[LISTED RECORDS Boundary: Start]

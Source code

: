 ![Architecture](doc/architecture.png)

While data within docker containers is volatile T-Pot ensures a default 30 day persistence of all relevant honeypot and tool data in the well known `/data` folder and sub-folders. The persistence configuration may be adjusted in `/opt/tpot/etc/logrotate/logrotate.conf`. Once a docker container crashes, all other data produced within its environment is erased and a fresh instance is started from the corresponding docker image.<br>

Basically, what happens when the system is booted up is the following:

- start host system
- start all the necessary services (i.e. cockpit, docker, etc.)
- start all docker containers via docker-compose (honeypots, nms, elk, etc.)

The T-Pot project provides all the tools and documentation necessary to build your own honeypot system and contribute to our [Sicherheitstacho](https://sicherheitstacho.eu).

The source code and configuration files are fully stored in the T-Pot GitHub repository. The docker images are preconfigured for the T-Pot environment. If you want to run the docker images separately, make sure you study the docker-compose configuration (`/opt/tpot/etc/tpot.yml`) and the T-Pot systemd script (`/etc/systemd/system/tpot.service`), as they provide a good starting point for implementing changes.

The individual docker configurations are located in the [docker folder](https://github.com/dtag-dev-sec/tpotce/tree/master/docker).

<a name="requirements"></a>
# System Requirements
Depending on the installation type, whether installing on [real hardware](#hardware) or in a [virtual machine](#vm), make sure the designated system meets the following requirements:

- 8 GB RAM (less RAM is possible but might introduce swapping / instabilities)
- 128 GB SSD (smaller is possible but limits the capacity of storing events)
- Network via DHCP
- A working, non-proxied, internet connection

[LISTED RECORDS Boundary: End]

(WORK TO COMPLETE) Nothing may be left out: return each entry exactly as it reads.

(COMPLETED EXERCISE)
Source code

: ![Architecture](doc/architecture.png)

While data within docker containers is volatile T-Pot ensures a default 30 day persistence of all relevant honeypot and tool data in the well known `/data` folder and sub-folders. The persistence configuration may be adjusted in `/opt/tpot/etc/logrotate/logrotate.conf`. Once a docker container crashes, all other data produced within its environment is erased and a fresh instance is started from the corresponding docker image.<br>

Basically, what happens when the system is booted up is the following:

- start host system
- start all the necessary services (i.e. cockpit, docker, etc.)
- start all docker containers via docker-compose (honeypots, nms, elk, etc.)

The T-Pot project provides all the tools and documentation necessary to build your own honeypot system and contribute to our [Sicherheitstacho](https://sicherheitstacho.eu).

The source code and configuration files are fully stored in the T-Pot GitHub repository. The docker images are preconfigured for the T-Pot environment. If you want to run the docker images separately, make sure you study the docker-compose configuration (`/opt/tpot/etc/tpot.yml`) and the T-Pot systemd script (`/etc/systemd/system/tpot.service`), as they provide a good starting point for implementing changes.

The individual docker configurations are located in the [docker folder](https://github.com/dtag-dev-sec/tpotce/tree/master/docker).

<a name="requirements"></a>
# System Requirements
Depending on the installation type, whether installing on [real hardware](#hardware) or in a [virtual machine](#vm), make sure the designated system meets the following requirements:

- 8 GB RAM (less RAM is possible but might introduce swapping / instabilities)
- 128 GB SSD (smaller is possible but limits the capacity of storing events)
- Network via DHCP
- A working, non-proxied, internet connection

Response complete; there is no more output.